We have made sure we have plenty of water and lamp oil in case the power goes off, and there’s plenty of food in the house. Thank goodness we have a gas cooktop; I don’t mind sitting around in the dark, but I draw the line at going hungry. I went out a bit ago, took down the flag and placed those hanging baskets on the ground. Fed the foxes, fish, and turtles, and I am heading up to bed in a few moments. It is 8:30 on Monday evening, and I’ll check in tomorrow. (Yeah, the computer thinks it’s Tuesday already, but don’t believe it.)

Stay safe and stay dry.

Slow Down!

2 Aug

You talk too fast!

Our rector, Fr. B., is a dear, dear man. Knowledgeable, witty, and generous. But he talks too dang fast. He speaks faster than I can listen. As a result, he often stumbles over words in the service, which drives me nuts.

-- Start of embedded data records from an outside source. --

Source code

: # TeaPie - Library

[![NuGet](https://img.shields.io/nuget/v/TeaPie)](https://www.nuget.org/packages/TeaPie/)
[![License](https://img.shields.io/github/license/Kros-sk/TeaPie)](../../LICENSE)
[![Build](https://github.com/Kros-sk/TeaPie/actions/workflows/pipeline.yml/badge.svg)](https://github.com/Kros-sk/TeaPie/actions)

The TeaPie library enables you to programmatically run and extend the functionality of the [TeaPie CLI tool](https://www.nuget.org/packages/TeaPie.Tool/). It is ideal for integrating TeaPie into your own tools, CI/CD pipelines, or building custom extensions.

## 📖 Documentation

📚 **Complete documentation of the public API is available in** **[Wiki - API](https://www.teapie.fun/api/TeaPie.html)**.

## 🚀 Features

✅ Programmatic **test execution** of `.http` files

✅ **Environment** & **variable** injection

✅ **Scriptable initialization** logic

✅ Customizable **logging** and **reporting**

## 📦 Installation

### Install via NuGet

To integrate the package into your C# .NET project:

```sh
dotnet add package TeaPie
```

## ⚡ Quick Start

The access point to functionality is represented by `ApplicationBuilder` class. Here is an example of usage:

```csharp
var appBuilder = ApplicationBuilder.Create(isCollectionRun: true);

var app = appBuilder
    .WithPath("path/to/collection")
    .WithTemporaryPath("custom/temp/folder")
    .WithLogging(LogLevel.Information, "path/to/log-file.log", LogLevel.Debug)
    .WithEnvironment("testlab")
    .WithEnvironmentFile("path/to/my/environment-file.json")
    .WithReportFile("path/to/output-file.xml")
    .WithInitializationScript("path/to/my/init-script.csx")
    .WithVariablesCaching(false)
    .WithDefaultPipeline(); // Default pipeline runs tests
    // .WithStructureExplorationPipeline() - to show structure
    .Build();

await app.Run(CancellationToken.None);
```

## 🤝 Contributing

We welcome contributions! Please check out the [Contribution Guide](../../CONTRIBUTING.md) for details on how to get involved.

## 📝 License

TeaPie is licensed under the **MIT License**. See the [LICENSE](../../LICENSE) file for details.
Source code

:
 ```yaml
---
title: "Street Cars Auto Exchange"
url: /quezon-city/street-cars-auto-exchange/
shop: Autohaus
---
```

“If you talk slower, you won’t make as many mistakes.”

“I am going slower!”

There are those of us who try to read at a normal pace, letting him race ahead, and saying our last few words well after he has ended, but it doesn’t always work. We feel as if we are shouting into the wind.

It’s a good thing we’re not Jewish. If a mistake is made during the service, whether by the rabbi, the cantor, or the reader, the service stops, and they have to start anew from the beginning. We’d be in church for a week at a time at that rate!

Well, Blow Me Down

31 Jul

A tremendous storm blew up while we were out last night. All of a sudden, the wind was so strong it grabbed the car doors and threatened to make them close the other way. Normally, when we know a bad storm is coming, one of us will take the hanging baskets off the shepherd’s crooks in the front yard, because I’ve been worried the pots would go flying.

When I went out to feed the critters this morning, I discovered the wind and the weight of the pots had actually bent the steel posts!

Sticky Morning

29 Jul

We saw something floating in the pond when we opened the shades this morning. At first I thought it was a duck, but there was absolutely no movement, so that was out, and the binoculars didn’t help to answer the question. I threw on my robe and The Squire got himself dressed and we went out to take a closer look.

A very dead snapping turtle. Yuck. I got the “Pond Rake” which has an extra six foot PVC pipe on the handle, handy to remove leaves, algae – and turtles from the middle of the water. Once I’d maneuvered the bloated carcass close to the bank, The Squire got the pitchfork and tossed the critter into the woods across the stream.

I discovered yesterday that my driver’s license had expired on my birthday, so I went online to renew it. No such luck; the notice informed me that because it was expired I had to go in person the the DMV. Lovely. I talked it over with my boss, and headed up to Bel Air this morning, to be there when the doors opened at 8:30. The photo on my current license is absolutely hideous, so I carefully set my hair and made up my face. I learned two things. One was that I needed an appointment, and then, just before I turned into that customer, the lady told me that all licenses are good until 30 days after Governor Hogan lifts the shutdown orders.


The rest of the day went quite smoothly, thank goodness! I had enough excitement before 10 AM to last me for a while.